PROBLEM DESCRIPTION:
After locating the line with "- First install these files" in the data that follows, return it and every later line exactly, up to and including the line with "- importing training".

══ DATA LISTING

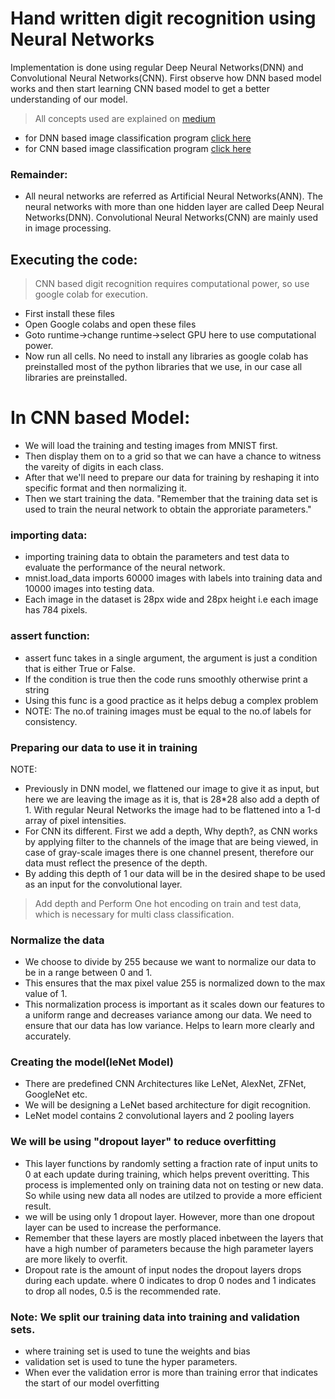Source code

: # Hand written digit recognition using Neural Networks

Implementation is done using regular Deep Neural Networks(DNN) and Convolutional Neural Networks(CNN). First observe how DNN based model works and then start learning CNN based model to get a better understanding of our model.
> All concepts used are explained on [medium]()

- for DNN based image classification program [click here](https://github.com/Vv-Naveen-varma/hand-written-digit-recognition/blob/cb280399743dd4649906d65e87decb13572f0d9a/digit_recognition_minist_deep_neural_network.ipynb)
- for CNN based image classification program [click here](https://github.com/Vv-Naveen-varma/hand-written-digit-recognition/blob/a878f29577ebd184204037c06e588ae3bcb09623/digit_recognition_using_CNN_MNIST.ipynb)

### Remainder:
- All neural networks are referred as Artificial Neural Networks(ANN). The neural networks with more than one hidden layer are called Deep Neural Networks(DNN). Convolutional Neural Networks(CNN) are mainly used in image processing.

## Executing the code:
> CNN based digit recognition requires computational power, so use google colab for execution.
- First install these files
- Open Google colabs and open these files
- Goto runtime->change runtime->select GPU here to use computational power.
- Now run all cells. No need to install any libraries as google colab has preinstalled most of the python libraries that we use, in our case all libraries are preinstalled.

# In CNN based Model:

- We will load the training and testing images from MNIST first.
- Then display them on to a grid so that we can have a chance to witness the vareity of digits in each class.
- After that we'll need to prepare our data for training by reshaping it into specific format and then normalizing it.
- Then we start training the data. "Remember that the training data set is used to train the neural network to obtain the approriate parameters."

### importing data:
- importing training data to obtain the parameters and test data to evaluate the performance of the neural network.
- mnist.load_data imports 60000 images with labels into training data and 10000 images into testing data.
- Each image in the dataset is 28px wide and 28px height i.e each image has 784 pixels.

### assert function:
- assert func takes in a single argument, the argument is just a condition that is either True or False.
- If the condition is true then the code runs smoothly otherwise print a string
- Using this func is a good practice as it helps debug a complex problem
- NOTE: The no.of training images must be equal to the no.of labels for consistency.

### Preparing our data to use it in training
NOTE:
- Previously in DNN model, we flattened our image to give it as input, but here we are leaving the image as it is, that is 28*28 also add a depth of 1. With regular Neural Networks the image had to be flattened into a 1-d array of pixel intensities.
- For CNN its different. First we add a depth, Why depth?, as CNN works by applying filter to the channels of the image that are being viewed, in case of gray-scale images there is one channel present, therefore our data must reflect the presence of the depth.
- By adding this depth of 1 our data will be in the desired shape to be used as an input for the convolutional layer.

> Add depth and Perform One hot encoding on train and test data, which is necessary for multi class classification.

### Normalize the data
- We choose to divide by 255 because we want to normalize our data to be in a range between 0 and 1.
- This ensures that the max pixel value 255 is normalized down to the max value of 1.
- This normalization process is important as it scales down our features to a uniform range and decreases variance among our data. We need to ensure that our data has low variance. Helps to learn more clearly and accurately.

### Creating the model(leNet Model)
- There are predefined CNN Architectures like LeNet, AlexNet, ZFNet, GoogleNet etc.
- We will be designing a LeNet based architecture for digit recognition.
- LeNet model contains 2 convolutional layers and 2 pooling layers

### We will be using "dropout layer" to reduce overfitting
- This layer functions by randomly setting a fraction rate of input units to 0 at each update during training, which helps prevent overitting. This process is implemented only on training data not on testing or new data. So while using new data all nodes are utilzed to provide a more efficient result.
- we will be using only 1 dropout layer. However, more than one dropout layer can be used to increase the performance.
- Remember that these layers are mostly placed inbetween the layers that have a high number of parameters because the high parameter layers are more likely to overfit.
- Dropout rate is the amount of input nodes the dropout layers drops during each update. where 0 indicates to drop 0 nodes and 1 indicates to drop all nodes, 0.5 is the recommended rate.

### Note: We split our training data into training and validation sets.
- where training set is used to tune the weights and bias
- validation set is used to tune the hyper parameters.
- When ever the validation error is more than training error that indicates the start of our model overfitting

════

SOLUTION FOR THIS TASK:
- First install these files
- Open Google colabs and open these files
- Goto runtime->change runtime->select GPU here to use computational power.
- Now run all cells. No need to install any libraries as google colab has preinstalled most of the python libraries that we use, in our case all libraries are preinstalled.

# In CNN based Model:

- We will load the training and testing images from MNIST first.
- Then display them on to a grid so that we can have a chance to witness the vareity of digits in each class.
- After that we'll need to prepare our data for training by reshaping it into specific format and then normalizing it.
- Then we start training the data. "Remember that the training data set is used to train the neural network to obtain the approriate parameters."

### importing data:
- importing training data to obtain the parameters and test data to evaluate the performance of the neural network.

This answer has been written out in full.